Delitti di stato e casi di tortura l'emergenza sconosciuta del Brasile

Salvo rare eccezioni, la stampa italiana ha ignorato l'assassinio di Patricia Acioli, giudice del Tribunale penale di Rio de Janeiro, impegnata in numerosi processi contro poliziotti corrotti e squadre della morte (milicias) avvenuto lo scorso 13 agosto. Il commando di 12 persone che l'ha uccisa non solo ha usato armi in dotazione esclusiva di forze armate e polizia civile e militare di Rio de Janeiro; ma ha agito quando al giudice era stata tolta la scorta armata nonostante le minacce di morte dopo aver condannato 4 agenti autori di almeno 11 omicidi su commissione: una plateale esibizione di potenza e un avvertimento ai magistrati che non si lasciano intimidire. Sia pure non così eclatanti, sono migliaia i police killings che terrorizzano il Paese più esteso dell'America Latina e che restano impuniti.

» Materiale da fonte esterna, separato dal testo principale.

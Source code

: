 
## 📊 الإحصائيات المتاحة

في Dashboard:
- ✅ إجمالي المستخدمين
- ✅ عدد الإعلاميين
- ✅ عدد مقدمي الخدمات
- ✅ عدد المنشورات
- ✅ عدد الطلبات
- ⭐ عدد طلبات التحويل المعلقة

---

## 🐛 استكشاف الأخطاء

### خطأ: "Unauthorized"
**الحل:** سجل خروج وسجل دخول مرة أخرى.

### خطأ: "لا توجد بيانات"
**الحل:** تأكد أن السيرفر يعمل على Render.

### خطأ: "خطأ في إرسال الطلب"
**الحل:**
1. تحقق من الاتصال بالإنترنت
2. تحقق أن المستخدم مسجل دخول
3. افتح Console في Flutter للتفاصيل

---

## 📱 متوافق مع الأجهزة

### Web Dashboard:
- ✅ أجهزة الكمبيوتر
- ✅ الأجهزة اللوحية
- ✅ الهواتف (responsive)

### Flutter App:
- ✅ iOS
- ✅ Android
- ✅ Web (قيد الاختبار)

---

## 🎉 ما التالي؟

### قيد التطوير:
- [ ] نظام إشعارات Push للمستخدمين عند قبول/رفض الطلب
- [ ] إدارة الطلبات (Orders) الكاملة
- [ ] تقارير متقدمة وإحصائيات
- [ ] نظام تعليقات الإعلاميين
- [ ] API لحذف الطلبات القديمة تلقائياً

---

Del Brasile sono noti i primati economici meno quelli in materia di violazione dei diritti umani.
Eppure indagini indipendenti documentano da tempo il consolidarsi di un modello di rapida crescita che si giova di forme diffuse di violenza, corruzione, discriminazione razziale. Una recente analisi comparata rivela il paradosso dell'unico Paese dove, finita la dittatura, siano aumentati i casi di tortura. Mentre l'Human Rights Council dell'Onu, Amnesty International, Human Rights Watch e le Pastorali della Conferenza Episcopale brasiliana segnalano l'uso crescente di lavoro in schiavitù, arresti arbitrari ed «esecuzioni extragiudiziali». Un escalation di forza letale attraverso la triangolazione di polizie, corpi speciali e milicias concentrata nelle favelas di Rio e di San Paolo dove vivono milioni di persone per lo più di colore, ritenute quantité négligeable.

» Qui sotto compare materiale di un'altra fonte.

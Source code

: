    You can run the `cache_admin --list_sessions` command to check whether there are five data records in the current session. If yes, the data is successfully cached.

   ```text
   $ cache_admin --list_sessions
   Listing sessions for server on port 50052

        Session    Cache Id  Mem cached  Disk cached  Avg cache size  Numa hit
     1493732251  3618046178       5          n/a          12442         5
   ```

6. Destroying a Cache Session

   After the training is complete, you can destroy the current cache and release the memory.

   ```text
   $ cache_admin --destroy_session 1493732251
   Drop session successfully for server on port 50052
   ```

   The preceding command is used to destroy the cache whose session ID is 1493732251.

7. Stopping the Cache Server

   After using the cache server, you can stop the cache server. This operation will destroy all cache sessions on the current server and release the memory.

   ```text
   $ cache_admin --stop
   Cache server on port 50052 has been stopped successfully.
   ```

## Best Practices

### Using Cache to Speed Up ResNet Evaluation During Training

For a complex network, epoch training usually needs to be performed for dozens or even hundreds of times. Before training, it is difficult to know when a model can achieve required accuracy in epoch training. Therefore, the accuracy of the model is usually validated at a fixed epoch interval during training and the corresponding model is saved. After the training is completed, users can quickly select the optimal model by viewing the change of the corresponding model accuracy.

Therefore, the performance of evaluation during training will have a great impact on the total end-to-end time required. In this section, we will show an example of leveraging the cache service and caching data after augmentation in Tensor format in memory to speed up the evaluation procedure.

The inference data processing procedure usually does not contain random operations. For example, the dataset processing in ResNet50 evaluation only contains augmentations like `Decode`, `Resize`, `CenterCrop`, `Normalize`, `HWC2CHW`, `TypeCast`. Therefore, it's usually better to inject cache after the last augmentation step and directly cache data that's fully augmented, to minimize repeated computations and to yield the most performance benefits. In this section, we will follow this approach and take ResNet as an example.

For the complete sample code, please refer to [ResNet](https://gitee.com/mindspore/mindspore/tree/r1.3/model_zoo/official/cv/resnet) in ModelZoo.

Un «equilibrio del terrore» che la debole azione di contrasto del Governo non riesce a rompere mentre aumentano i casi di censura sui mezzi di informazione e di giornalisti di inchiesta minacciati, aggrediti o uccisi. Una più sistematica denuncia di questa aberrante deriva da parte dell'opinione pubblica del vecchio continente, divulgata con il dovuto risalto mediatico, offrirebbe una sponda solidale a chi in Brasile si batte per il rispetto dei diritti umani e le libertà civili.